Throwing caution to the wind, she jotted down a flurry of words in French. A simple, playful gesture, it eventually yielded song after cheeky, beautifully crafted song, sunny vignettes that harkened back to the golden age of Brazilian bossa, the best of cinematic arranging, and the lush chic of vintage French pop.
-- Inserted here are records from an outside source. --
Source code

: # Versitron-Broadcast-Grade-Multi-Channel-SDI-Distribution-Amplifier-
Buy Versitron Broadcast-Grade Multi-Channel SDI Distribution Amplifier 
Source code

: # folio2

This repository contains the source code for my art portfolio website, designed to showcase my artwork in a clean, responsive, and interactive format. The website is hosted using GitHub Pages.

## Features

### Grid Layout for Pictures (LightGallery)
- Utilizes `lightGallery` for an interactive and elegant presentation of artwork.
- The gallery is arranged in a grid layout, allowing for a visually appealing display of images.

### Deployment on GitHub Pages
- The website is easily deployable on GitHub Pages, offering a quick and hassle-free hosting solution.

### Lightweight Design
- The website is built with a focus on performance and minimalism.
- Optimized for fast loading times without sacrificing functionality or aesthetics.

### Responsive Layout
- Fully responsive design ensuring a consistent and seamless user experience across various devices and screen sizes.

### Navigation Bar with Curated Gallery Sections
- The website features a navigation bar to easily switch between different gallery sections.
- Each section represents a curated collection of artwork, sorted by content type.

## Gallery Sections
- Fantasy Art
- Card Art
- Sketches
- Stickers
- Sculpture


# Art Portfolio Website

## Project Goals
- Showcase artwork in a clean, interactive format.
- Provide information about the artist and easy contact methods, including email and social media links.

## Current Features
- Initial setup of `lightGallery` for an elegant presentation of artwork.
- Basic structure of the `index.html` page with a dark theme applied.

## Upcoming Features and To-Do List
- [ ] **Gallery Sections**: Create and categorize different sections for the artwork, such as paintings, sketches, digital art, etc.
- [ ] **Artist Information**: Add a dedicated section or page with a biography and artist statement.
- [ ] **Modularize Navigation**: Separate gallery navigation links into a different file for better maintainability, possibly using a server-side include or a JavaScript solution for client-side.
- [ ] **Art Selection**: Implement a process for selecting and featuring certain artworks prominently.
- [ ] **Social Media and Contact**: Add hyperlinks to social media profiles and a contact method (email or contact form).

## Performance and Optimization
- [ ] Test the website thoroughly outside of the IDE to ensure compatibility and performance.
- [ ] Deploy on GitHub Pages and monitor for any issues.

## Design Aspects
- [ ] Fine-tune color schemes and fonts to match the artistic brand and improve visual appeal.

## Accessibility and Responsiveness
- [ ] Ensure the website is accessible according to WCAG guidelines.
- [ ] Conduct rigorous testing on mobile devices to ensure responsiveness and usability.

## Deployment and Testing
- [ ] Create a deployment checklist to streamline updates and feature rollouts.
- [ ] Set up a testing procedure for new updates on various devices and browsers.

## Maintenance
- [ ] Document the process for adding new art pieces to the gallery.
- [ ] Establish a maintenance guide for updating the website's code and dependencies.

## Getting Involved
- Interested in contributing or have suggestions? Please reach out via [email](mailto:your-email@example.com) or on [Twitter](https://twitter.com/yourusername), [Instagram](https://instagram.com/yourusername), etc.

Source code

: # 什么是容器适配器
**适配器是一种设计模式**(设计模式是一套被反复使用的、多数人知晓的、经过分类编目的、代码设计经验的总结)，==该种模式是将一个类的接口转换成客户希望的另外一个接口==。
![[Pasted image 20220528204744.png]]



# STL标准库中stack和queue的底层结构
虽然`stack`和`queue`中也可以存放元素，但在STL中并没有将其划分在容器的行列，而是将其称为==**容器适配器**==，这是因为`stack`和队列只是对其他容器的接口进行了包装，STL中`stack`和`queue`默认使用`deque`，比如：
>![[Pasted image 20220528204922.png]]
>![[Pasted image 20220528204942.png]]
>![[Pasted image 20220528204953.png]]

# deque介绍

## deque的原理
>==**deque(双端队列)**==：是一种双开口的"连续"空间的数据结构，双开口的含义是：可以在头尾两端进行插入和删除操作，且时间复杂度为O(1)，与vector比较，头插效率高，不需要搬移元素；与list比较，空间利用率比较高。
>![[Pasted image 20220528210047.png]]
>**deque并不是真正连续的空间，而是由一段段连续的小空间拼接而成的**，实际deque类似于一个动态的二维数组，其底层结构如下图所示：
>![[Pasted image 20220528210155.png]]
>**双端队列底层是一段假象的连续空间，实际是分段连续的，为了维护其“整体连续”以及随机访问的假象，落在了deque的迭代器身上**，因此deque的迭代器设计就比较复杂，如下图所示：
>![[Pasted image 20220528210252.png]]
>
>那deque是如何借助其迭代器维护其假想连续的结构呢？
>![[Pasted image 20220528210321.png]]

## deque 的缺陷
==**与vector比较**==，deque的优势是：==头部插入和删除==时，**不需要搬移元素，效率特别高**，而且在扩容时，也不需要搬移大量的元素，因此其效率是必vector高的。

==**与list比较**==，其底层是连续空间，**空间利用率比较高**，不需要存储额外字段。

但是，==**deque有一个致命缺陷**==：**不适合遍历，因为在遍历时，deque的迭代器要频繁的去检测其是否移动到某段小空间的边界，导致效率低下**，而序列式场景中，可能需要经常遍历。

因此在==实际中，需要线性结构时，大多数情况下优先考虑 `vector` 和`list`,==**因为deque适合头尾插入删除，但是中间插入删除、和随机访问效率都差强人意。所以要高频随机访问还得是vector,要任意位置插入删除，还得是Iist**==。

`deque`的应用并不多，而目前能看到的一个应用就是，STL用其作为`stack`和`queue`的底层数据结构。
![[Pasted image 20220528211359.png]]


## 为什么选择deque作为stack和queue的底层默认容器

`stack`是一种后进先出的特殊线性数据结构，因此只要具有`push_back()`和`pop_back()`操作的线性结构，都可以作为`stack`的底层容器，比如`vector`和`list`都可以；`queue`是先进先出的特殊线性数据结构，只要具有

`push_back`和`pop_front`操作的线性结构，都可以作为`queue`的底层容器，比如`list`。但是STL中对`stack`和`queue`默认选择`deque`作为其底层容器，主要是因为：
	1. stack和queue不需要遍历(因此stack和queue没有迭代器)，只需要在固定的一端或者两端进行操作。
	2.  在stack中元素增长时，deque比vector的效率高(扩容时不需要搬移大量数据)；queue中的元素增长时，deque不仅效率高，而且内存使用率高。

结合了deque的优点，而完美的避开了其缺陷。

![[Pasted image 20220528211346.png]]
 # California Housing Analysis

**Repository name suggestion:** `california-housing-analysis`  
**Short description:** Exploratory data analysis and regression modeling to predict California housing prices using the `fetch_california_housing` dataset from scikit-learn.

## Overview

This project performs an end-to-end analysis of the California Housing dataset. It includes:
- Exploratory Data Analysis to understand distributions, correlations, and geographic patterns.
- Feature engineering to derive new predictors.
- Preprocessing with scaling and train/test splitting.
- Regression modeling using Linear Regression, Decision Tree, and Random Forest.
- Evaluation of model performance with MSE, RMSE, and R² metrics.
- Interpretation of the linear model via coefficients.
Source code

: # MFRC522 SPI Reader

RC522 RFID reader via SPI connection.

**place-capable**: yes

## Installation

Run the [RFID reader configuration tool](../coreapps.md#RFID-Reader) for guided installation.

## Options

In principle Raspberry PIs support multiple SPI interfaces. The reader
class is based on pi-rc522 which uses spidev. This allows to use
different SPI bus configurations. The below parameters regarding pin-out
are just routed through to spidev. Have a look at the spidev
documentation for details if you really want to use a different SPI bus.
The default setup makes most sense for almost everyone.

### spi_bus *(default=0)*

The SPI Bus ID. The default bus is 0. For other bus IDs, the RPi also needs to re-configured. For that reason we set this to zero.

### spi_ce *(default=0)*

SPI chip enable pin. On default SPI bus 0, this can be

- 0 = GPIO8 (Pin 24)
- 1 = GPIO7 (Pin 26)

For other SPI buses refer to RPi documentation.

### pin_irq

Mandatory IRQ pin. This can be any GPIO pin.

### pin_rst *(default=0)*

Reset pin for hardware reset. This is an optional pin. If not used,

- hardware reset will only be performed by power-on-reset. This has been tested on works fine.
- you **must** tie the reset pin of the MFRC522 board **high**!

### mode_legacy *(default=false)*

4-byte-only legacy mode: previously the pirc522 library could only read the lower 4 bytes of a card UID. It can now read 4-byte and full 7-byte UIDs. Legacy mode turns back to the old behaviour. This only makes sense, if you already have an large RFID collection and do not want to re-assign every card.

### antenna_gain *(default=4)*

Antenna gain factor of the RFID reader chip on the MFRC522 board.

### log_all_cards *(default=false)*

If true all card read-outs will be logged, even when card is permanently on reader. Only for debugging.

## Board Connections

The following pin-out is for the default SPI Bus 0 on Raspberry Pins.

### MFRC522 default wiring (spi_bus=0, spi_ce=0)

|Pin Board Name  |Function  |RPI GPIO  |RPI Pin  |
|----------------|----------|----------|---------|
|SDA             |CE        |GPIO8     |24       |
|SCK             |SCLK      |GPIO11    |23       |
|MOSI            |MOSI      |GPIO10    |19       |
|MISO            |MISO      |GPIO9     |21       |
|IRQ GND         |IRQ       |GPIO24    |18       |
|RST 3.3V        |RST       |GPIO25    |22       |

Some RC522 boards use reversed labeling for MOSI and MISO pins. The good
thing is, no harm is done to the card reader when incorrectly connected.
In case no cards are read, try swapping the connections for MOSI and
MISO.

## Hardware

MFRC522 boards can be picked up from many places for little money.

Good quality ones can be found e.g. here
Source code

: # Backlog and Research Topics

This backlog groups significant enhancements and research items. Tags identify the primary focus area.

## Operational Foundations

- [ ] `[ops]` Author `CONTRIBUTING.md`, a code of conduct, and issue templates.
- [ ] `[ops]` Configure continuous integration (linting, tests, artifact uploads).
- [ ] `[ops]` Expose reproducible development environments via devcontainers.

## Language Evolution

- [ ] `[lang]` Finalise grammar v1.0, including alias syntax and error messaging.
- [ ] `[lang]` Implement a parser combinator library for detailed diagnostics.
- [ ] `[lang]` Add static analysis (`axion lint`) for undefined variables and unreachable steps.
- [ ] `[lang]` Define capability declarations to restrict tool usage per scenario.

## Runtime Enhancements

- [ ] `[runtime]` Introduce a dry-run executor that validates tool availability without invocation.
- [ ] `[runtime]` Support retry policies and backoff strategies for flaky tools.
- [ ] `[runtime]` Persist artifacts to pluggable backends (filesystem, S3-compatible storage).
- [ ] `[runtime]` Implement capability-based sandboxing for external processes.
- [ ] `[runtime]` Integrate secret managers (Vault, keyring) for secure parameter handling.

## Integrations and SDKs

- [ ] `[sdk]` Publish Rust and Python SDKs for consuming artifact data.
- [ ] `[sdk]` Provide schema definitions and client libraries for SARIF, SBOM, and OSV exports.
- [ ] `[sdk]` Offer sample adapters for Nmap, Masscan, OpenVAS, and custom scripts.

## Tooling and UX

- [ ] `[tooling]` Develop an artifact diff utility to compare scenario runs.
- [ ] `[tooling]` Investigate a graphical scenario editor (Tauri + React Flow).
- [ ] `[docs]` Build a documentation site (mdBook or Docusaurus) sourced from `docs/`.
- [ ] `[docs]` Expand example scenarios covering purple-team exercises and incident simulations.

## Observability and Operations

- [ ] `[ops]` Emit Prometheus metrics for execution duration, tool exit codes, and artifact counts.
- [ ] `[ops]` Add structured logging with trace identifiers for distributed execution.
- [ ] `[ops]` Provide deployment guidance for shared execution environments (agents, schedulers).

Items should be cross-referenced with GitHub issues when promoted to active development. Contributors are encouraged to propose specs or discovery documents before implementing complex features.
Sparkling with mirror-ball iridescence, Banda Magda’s debut Amour, t’es là? (release: June 25, 2013) gleams in the brightest possible palette. Its songs wink and smile with Technicolor forests and dapper love interests in tiger masks, with an entire sun-drenched world, all artfully arranged with real finesse. Led by a New York-based, Greek-born singer and composer Magda Giannikou, the band may move from samba to jazz manouche, from Greek dance rhythms to forro, playing everything from marimba to pots and pans to get just the right shade of sound.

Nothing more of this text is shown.